Overall though, the puzzles are a good mix, fairly diverse in their setups and the skills they require. They are also well spread out difficulty-wise. The difficulty of a puzzle is given before the puzzle starts by the number of points (or “picarats”) awarded for solving it, which is a very good idea; these run between 10 and 80, in increments of 5, and overall the number of points matches closely the difficulty and time needed to solve a puzzle. Having such a good and varied indicator allows the player to think things like “this will take me too much time, I’ll solve it later” or “this is a hard one, it’s ok if i don’t get it”, which is a very good thing, allowing to accommodate players of different skill levels. The puzzles also can be tried as many times as one wants; each of the first two incorrect guesses lowers the picarats value of the puzzle, but it never drops very low, meaning that even a player who gets it wrong frequently will still rack up points, which is a nice touch for novices.

Even if the puzzles are at the core of the gameplay, the game is presented as an adventure game, and there is significant production value in it.
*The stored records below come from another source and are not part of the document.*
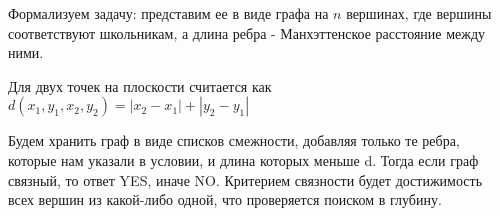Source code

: \solutionSection

Формализуем задачу: представим ее в виде графа на $n$ вершинах, где вершины соответствуют школьникам, а длина ребра - Манхэттенское расстояние между ними.

Для двух точек на плоскости считается как $d(x_1, y_1, x_2, y_2) = |x_2 - x_1| + |y_2 - y_1|$

Будем хранить граф в виде списков смежности, добавляя только те ребра, которые нам указали в условии, и длина которых меньше d. Тогда если граф связный, то ответ YES, иначе NO. Критерием связности будет достижимость всех вершин из какой-либо одной, что проверяется поиском в глубину.

\codeExample

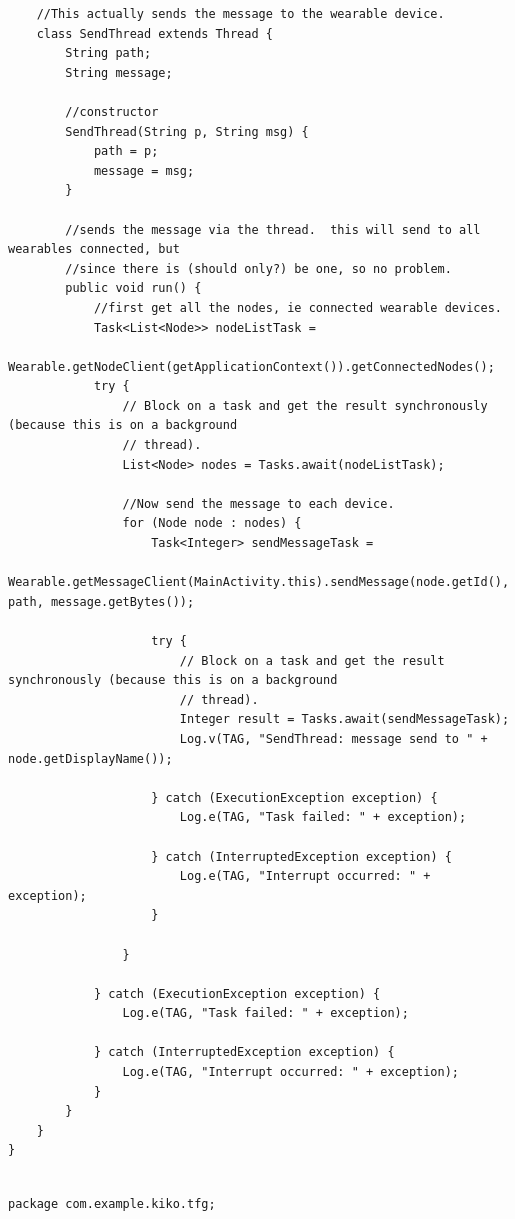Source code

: \documentclass[12pt]{book}
\numberwithin{equation}{section}
\begin{document}
\begin{appendices}
\begin{verbatim}
    //This actually sends the message to the wearable device.
    class SendThread extends Thread {
        String path;
        String message;

        //constructor
        SendThread(String p, String msg) {
            path = p;
            message = msg;
        }

        //sends the message via the thread.  this will send to all wearables connected, but
        //since there is (should only?) be one, so no problem.
        public void run() {
            //first get all the nodes, ie connected wearable devices.
            Task<List<Node>> nodeListTask =
                    Wearable.getNodeClient(getApplicationContext()).getConnectedNodes();
            try {
                // Block on a task and get the result synchronously (because this is on a background
                // thread).
                List<Node> nodes = Tasks.await(nodeListTask);

                //Now send the message to each device.
                for (Node node : nodes) {
                    Task<Integer> sendMessageTask =
                            Wearable.getMessageClient(MainActivity.this).sendMessage(node.getId(), path, message.getBytes());

                    try {
                        // Block on a task and get the result synchronously (because this is on a background
                        // thread).
                        Integer result = Tasks.await(sendMessageTask);
                        Log.v(TAG, "SendThread: message send to " + node.getDisplayName());

                    } catch (ExecutionException exception) {
                        Log.e(TAG, "Task failed: " + exception);

                    } catch (InterruptedException exception) {
                        Log.e(TAG, "Interrupt occurred: " + exception);
                    }

                }

            } catch (ExecutionException exception) {
                Log.e(TAG, "Task failed: " + exception);

            } catch (InterruptedException exception) {
                Log.e(TAG, "Interrupt occurred: " + exception);
            }
        }
    }
}


\end{verbatim}

\newpage
\begin{verbatim}
package com.example.kiko.tfg;


\end{verbatim}
\end{appendices}
\end{document}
As Professor Layton and his young apprentice Luke, you enter the village of Saint-Mystère, hired by a baroness to find a treasure. Everything in the game is made to evoke an old-style European feel (circa 1950-1960), perhaps taking inspiration from British crime novels like Agatha Christie’s. It is obvious in the architecture of the village, the model of the car, the accordion-heavy music, the yellow and brown palette of the game, and the British accents of Layton and Luke. Yet, to a European, it feels like an abstract concept of Europe, reinterpreted through a foreign lens, featuring a hodgepodge of names from various countries and nothing specific about the culture, the food, or the geography.

The art style is also a patchwork with some Japanese influences; although Layton’s design is simple and very much in the ligne claire style, and the atmosphere and architecture are clearly European, Luke looks like a youthful wide-eyed shonen protagonist. The half a dozen cutscenes, which are triggered during important story moments, are very well-done, but done quite clearly in the Japanese style, which is especially visible in the chase scenes (in which the characters run like in Lupin III). The character art in general is a bit of a mixed bag; important characters generally get expressive but realistic sprites, as some secondary characters do, while others are striking in their oddity and roughness (bulging eyes, extremely defined lips, odd head shapes, etc) in a way that somehow feels very Japanese. (There are also a couple of unfortunate stereotypes in there.)

All in all, while a lot of work was put into the presentation, the graphical art direction seems a little off-balance. However, it is important to note that the sound design of the game is actually very good. There is very little dubbing, but the voices are well-directed and have good audio quality; the sound effects corresponding to the actions in the game are bright and expressive, in a bit of a playful way; and the music, which mixes accordion and xylophone, creates a nice soft atmosphere. In particular, the music you hear every time you solve a puzzle doesn’t really get tiring even after a few hours of hearing it (however, the music associated with the extra mini-games is grating).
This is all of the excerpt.